__ABOUT THIS TASK__. Would you output the entries below only from the line containing "Este projeto de" through the line containing "Link para as cores: http://127.0.0.1:8000/api/colours", exactly as they stand and with both ends included?

__INPUT FOR THIS TASK__.
***
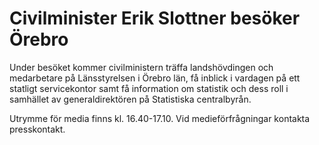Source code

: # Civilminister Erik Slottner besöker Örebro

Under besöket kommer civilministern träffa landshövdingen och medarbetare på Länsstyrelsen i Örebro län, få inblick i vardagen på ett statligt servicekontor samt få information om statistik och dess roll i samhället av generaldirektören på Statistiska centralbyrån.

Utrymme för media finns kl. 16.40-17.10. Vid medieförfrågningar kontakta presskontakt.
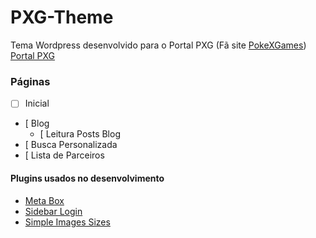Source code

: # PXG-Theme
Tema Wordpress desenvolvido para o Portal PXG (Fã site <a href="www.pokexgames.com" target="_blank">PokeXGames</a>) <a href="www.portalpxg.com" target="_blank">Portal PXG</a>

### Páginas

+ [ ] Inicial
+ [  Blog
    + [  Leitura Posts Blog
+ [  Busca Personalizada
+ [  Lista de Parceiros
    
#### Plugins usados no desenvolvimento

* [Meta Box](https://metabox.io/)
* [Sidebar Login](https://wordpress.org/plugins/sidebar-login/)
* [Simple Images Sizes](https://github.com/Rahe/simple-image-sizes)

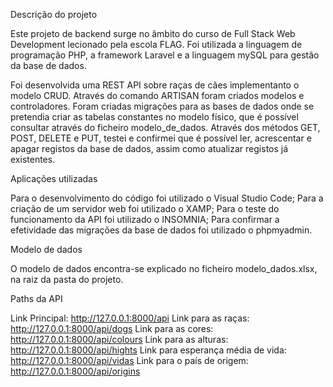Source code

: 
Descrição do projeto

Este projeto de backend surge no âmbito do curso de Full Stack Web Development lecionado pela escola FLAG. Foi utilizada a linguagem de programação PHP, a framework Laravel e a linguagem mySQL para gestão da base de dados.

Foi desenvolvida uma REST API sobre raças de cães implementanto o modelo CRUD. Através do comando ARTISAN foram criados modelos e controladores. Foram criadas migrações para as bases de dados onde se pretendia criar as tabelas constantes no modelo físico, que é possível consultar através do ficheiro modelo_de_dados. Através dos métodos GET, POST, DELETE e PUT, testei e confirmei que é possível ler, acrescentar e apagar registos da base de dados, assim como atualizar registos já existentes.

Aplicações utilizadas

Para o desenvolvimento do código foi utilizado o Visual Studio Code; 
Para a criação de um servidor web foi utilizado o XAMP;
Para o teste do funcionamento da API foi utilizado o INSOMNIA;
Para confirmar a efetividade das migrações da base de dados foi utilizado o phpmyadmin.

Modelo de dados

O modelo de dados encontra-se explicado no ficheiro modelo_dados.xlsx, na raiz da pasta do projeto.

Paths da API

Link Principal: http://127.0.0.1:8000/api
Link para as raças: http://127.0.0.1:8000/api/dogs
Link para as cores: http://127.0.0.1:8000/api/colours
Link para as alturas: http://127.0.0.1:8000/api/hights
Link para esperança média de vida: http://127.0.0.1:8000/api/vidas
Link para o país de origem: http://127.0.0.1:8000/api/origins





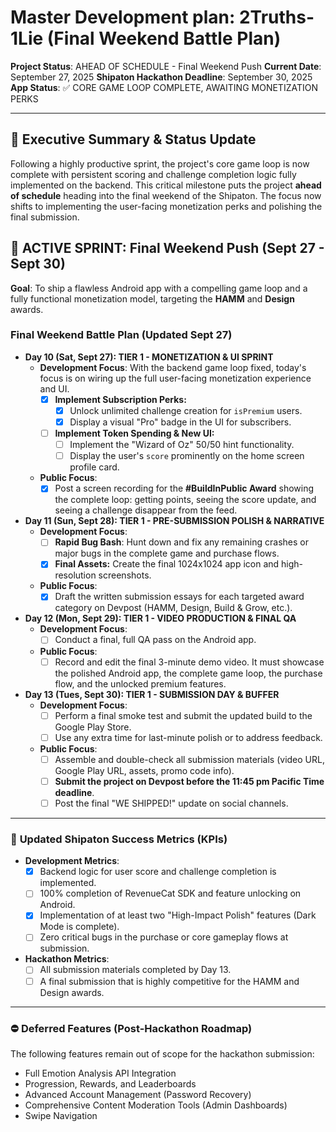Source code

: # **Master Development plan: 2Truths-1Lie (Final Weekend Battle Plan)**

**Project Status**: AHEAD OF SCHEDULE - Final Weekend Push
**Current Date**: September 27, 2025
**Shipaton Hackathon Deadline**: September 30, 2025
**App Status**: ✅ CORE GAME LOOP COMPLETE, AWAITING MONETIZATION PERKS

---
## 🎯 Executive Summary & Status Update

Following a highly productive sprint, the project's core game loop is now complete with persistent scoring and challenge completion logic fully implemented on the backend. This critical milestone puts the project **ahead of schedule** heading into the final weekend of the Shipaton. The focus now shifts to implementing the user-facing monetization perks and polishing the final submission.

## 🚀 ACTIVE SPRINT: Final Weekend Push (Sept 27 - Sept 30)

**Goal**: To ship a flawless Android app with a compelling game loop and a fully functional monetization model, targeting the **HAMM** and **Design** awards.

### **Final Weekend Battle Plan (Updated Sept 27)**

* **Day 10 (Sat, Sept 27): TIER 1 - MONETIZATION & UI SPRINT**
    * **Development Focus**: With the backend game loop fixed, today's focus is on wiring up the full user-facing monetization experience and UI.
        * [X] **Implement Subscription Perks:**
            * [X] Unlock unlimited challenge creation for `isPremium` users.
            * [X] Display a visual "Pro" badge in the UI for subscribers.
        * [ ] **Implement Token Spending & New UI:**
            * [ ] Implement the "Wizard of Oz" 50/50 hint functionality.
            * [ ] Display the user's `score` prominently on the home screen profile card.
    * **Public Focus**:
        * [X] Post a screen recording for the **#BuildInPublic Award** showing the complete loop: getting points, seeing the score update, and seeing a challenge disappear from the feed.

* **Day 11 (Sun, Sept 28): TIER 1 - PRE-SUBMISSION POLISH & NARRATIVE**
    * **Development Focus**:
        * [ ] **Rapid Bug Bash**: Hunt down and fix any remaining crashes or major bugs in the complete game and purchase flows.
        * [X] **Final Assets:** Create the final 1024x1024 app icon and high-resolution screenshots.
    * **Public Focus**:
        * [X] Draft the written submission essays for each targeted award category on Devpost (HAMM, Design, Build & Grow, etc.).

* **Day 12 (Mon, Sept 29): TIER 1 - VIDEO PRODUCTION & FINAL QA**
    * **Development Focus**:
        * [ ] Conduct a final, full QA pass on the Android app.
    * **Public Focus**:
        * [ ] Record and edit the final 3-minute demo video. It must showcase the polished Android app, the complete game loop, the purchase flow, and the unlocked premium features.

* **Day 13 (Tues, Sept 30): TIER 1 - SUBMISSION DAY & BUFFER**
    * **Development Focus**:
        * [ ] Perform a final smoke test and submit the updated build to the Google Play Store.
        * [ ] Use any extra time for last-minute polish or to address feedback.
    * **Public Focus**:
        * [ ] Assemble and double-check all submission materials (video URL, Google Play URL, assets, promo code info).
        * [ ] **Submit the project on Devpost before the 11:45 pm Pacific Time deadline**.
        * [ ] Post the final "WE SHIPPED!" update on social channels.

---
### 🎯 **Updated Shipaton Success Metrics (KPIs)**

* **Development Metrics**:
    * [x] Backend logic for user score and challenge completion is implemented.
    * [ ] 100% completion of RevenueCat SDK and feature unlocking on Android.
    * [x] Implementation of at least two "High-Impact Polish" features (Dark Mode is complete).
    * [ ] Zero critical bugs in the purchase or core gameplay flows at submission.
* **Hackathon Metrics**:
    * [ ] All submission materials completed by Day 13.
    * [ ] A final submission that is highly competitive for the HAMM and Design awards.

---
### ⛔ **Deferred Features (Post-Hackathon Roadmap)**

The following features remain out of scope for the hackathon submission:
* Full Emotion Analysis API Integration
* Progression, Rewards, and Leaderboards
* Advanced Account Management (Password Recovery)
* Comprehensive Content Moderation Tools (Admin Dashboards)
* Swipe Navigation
***
__EXERCISE RESULT__.
Este projeto de backend surge no âmbito do curso de Full Stack Web Development lecionado pela escola FLAG. Foi utilizada a linguagem de programação PHP, a framework Laravel e a linguagem mySQL para gestão da base de dados.

Foi desenvolvida uma REST API sobre raças de cães implementanto o modelo CRUD. Através do comando ARTISAN foram criados modelos e controladores. Foram criadas migrações para as bases de dados onde se pretendia criar as tabelas constantes no modelo físico, que é possível consultar através do ficheiro modelo_de_dados. Através dos métodos GET, POST, DELETE e PUT, testei e confirmei que é possível ler, acrescentar e apagar registos da base de dados, assim como atualizar registos já existentes.

Aplicações utilizadas

Para o desenvolvimento do código foi utilizado o Visual Studio Code; 
Para a criação de um servidor web foi utilizado o XAMP;
Para o teste do funcionamento da API foi utilizado o INSOMNIA;
Para confirmar a efetividade das migrações da base de dados foi utilizado o phpmyadmin.

Modelo de dados

O modelo de dados encontra-se explicado no ficheiro modelo_dados.xlsx, na raiz da pasta do projeto.

Paths da API

Link Principal: http://127.0.0.1:8000/api
Link para as raças: http://127.0.0.1:8000/api/dogs
Link para as cores: http://127.0.0.1:8000/api/colours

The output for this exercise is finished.